Première femme à diriger le MIN d’Avignon depuis sa création, Laëtitia Vinuesa recevait tout récemment dans le Hall H ses homologues venus des Marchées d’intérêt national (MIN) de Châteaurenard, Carpentras, Cavaillon, Marseille-Les Arnavaux, Nice, Grenoble, Strasbourg, Perpignan, Lyon, Haute-Corse et de Rungis, n°1 en Europe. Au cœur de leur réunion : le lancement de ‘La 1ère Semaine des circuits-courts et produits français’ qui se tiendra du 18 au 24 septembre 2023. Objectif : répondre à nos besoins alimentaires et environnementaux.

« Une façon de mettre à l’honneur l’ensemble des acteurs ‘Du champ à l’assiette’, producteurs, grossistes, expéditeurs, négociants et détaillants qui s’engagent pleinement dans la mise en avant des produits agricoles de chez nous » explique Marcel Martel, patron du MIN de Châteaurenard et vice-président de la Fédération des Marchés de Gros de France. D’ajouter « Alors que les consommateurs expriment un intérêt croissant pour les achats de proximité dans un contexte de baisse du pouvoir d’achat et qu’ils cherchent à concilier maîtrise de leur budget et aspiration à une consommation durable et responsable, les prix de l’alimentation ne cessent de grimper. La mise en avant de nos produits de terroir permettra de les promouvoir avec le savoir-faire de nos agriculteurs ». Lors de cette semaine des visites d’exploitations seront organisées au cœur des MIN avec les scolaires et avec une implication des chefs cuisiniers.

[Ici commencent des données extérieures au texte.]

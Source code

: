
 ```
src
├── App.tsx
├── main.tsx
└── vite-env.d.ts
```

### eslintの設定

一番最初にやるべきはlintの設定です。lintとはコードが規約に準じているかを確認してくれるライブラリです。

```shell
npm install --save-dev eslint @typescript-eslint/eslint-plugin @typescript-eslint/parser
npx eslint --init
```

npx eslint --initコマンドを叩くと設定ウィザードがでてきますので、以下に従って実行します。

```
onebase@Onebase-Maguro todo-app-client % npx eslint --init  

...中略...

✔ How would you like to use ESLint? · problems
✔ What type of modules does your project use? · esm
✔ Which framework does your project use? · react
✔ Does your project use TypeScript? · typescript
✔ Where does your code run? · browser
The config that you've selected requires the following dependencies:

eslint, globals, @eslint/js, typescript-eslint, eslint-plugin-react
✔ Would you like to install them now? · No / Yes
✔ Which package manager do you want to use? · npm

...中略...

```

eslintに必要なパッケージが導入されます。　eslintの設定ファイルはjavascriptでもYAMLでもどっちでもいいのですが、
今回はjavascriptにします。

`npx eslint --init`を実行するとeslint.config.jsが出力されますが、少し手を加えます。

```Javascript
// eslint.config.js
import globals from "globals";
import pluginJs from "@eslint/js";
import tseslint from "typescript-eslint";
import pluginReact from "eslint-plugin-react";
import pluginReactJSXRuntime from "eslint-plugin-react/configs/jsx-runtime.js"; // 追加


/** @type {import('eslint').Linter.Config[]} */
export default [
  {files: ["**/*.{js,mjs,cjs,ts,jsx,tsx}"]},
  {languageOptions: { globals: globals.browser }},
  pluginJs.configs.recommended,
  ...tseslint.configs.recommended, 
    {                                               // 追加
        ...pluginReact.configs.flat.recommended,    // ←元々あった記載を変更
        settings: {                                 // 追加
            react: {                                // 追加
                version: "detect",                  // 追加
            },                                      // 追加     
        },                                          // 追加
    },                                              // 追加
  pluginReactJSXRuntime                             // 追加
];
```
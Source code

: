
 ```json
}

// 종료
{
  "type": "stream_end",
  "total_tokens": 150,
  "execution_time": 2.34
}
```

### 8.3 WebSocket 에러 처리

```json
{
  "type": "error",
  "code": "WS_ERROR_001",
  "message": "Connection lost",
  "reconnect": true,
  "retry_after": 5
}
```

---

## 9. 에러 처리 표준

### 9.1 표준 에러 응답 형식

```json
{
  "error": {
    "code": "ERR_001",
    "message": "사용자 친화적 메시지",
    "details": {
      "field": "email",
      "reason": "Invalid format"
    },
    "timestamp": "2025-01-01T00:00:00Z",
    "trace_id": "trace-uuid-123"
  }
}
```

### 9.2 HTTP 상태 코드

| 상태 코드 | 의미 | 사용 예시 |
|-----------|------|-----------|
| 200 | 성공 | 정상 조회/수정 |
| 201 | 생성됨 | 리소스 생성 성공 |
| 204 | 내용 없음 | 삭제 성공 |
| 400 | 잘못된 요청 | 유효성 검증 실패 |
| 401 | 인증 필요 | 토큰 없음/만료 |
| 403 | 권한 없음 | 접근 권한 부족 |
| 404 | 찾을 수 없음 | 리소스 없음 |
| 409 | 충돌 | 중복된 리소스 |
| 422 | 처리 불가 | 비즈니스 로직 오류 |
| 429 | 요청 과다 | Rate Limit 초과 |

Près de la moitié des Marchés de France
Sur les 26 MIN de France, une douzaine étaient représentés et leurs responsables ont pris la parole pour d’abord définir ce que sont des ‘circuits-courts’ et en quoi le rôle des MIN et de leurs plateformes agro-alimentaires est incontournable pour le sourcing des produits, leur traçabilité, leur qualité gustative et nutritionnelle et leur état sanitaire. Le directeur du MIN des Arnavaux, Marc Dufour explique par exemple que « L’endive vendue sur le carreau de Marseille vient de Lille. Certes, elle traverse toute la France du nord au sud, cela fait beaucoup de kilomètres, mais on n’en cultive nulle part ailleurs dans l’hexagone. L’ananas ne pousse pas aux Pennes-Mirabeau, il vient de Martinique, de Guadeloupe et de La Réunion, il est donc produit en France ultra-marine mais il arrive de loin. » Il conclut « Ne parlons pas du coût de la main d’œuvre, en France, un salarié, charges comprises, est payé 2 000€ quand un marocain touche 10 fois moins ». Pareil pour Doris Ternoy, présidente du MIN de Strasbourg : « Le local, pour nous c’est ce qui pousse le long des rives du Rhin, mais des deux côtés, donc nous avons beaucoup de maraîchage allemand et il vient d’à côté ».

Le MIN d’Avignon.

Répondre à nos besoins alimentaires et environnementaux
Gilles Bertrand du ‘Grand Marché de Provence’ intervient : « Nous avons des spécificités puisqu’en plus des fruits et légumes, nous avons une filière riz de Camargue et un abattoir à Tarascon pour les taureaux, donc la facture carbone est très basse. » La représentante de Rungis, Valérie Vion intervient : « Comme notre site, malgré ses 234 hectares, est plein à 97%, il est envisagé un autre lieu sur une centaine d’hectares avec des entrepôts, une agora des producteurs, des professionnels de la transformation et mise en conserve avec encore plus de débouchés vers le commerce, la restauration, les cuisines scolaires, les maisons de retraite, les crèches, les hôpitaux de la Grande Couronne parisienne. »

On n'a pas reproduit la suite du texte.